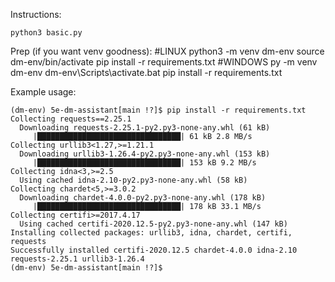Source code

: 



Instructions: 

    python3 basic.py

Prep (if you want venv goodness):
    #LINUX
    python3 -m venv dm-env
    source dm-env/bin/activate
    pip install -r requirements.txt
    #WINDOWS
    py -m venv dm-env
    dm-env\Scripts\activate.bat
    pip install -r requirements.txt
    
    


Example usage: 

    (dm-env) 5e-dm-assistant[main !?]$ pip install -r requirements.txt
    Collecting requests==2.25.1
      Downloading requests-2.25.1-py2.py3-none-any.whl (61 kB)
         |████████████████████████████████| 61 kB 2.8 MB/s 
    Collecting urllib3<1.27,>=1.21.1
      Downloading urllib3-1.26.4-py2.py3-none-any.whl (153 kB)
         |████████████████████████████████| 153 kB 9.2 MB/s 
    Collecting idna<3,>=2.5
      Using cached idna-2.10-py2.py3-none-any.whl (58 kB)
    Collecting chardet<5,>=3.0.2
      Downloading chardet-4.0.0-py2.py3-none-any.whl (178 kB)
         |████████████████████████████████| 178 kB 33.1 MB/s 
    Collecting certifi>=2017.4.17
      Using cached certifi-2020.12.5-py2.py3-none-any.whl (147 kB)
    Installing collected packages: urllib3, idna, chardet, certifi, requests
    Successfully installed certifi-2020.12.5 chardet-4.0.0 idna-2.10 requests-2.25.1 urllib3-1.26.4
    (dm-env) 5e-dm-assistant[main !?]$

• _TASK OBJECTIVE_: Reproduce exactly the lines from the one with "chardet, certifi, requests" through the last line of the entries, keeping both of those lines and nothing else.

• _TASK OUTPUT_:
    Installing collected packages: urllib3, idna, chardet, certifi, requests
    Successfully installed certifi-2020.12.5 chardet-4.0.0 idna-2.10 requests-2.25.1 urllib3-1.26.4
    (dm-env) 5e-dm-assistant[main !?]$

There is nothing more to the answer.